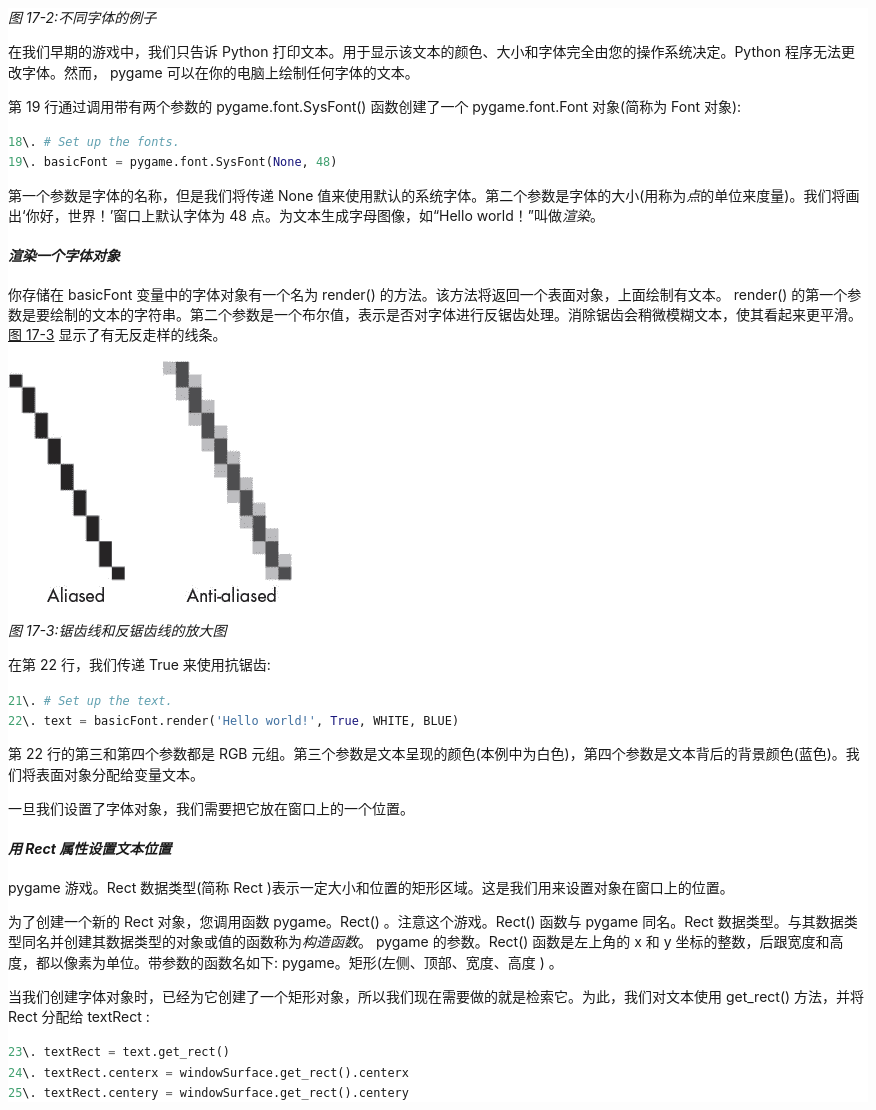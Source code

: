 *图 17-2:不同字体的例子*

在我们早期的游戏中，我们只告诉 Python 打印文本。用于显示该文本的颜色、大小和字体完全由您的操作系统决定。Python 程序无法更改字体。然而， pygame 可以在你的电脑上绘制任何字体的文本。

第 19 行通过调用带有两个参数的 pygame.font.SysFont() 函数创建了一个 pygame.font.Font 对象(简称为 Font 对象):

```py
18\. # Set up the fonts.
19\. basicFont = pygame.font.SysFont(None, 48)
```

第一个参数是字体的名称，但是我们将传递 None 值来使用默认的系统字体。第二个参数是字体的大小(用称为*点*的单位来度量)。我们将画出‘你好，世界！’窗口上默认字体为 48 点。为文本生成字母图像，如“Hello world！”叫做*渲染*。

#### ***渲染一个字体对象***

你存储在 basicFont 变量中的字体对象有一个名为 render() 的方法。该方法将返回一个表面对象，上面绘制有文本。 render() 的第一个参数是要绘制的文本的字符串。第二个参数是一个布尔值，表示是否对字体进行反锯齿处理。消除锯齿会稍微模糊文本，使其看起来更平滑。[图 17-3](#calibre_link-107) 显示了有无反走样的线条。

![image](img/116d61037e283987ee971c8c89d502eb.png)

*图 17-3:锯齿线和反锯齿线的放大图*

在第 22 行，我们传递 True 来使用抗锯齿:

```py
21\. # Set up the text.
22\. text = basicFont.render('Hello world!', True, WHITE, BLUE)
```

第 22 行的第三和第四个参数都是 RGB 元组。第三个参数是文本呈现的颜色(本例中为白色)，第四个参数是文本背后的背景颜色(蓝色)。我们将表面对象分配给变量文本。

一旦我们设置了字体对象，我们需要把它放在窗口上的一个位置。

#### ***用 Rect 属性设置文本位置***

pygame 游戏。Rect 数据类型(简称 Rect )表示一定大小和位置的矩形区域。这是我们用来设置对象在窗口上的位置。

为了创建一个新的 Rect 对象，您调用函数 pygame。Rect() 。注意这个游戏。Rect() 函数与 pygame 同名。Rect 数据类型。与其数据类型同名并创建其数据类型的对象或值的函数称为*构造函数*。 pygame 的参数。Rect() 函数是左上角的 x 和 y 坐标的整数，后跟宽度和高度，都以像素为单位。带参数的函数名如下: pygame。矩形(左侧、顶部、宽度、高度 ) 。

当我们创建字体对象时，已经为它创建了一个矩形对象，所以我们现在需要做的就是检索它。为此，我们对文本使用 get_rect() 方法，并将 Rect 分配给 textRect :

```py
23\. textRect = text.get_rect()
24\. textRect.centerx = windowSurface.get_rect().centerx
25\. textRect.centery = windowSurface.get_rect().centery
```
────────────────────────────────────────
Work task: The lines in the records above that include the word "SysFont" must be copied out.

Solution:
第 19 行通过调用带有两个参数的 pygame.font.SysFont() 函数创建了一个 pygame.font.Font 对象(简称为 Font 对象):
19\. basicFont = pygame.font.SysFont(None, 48)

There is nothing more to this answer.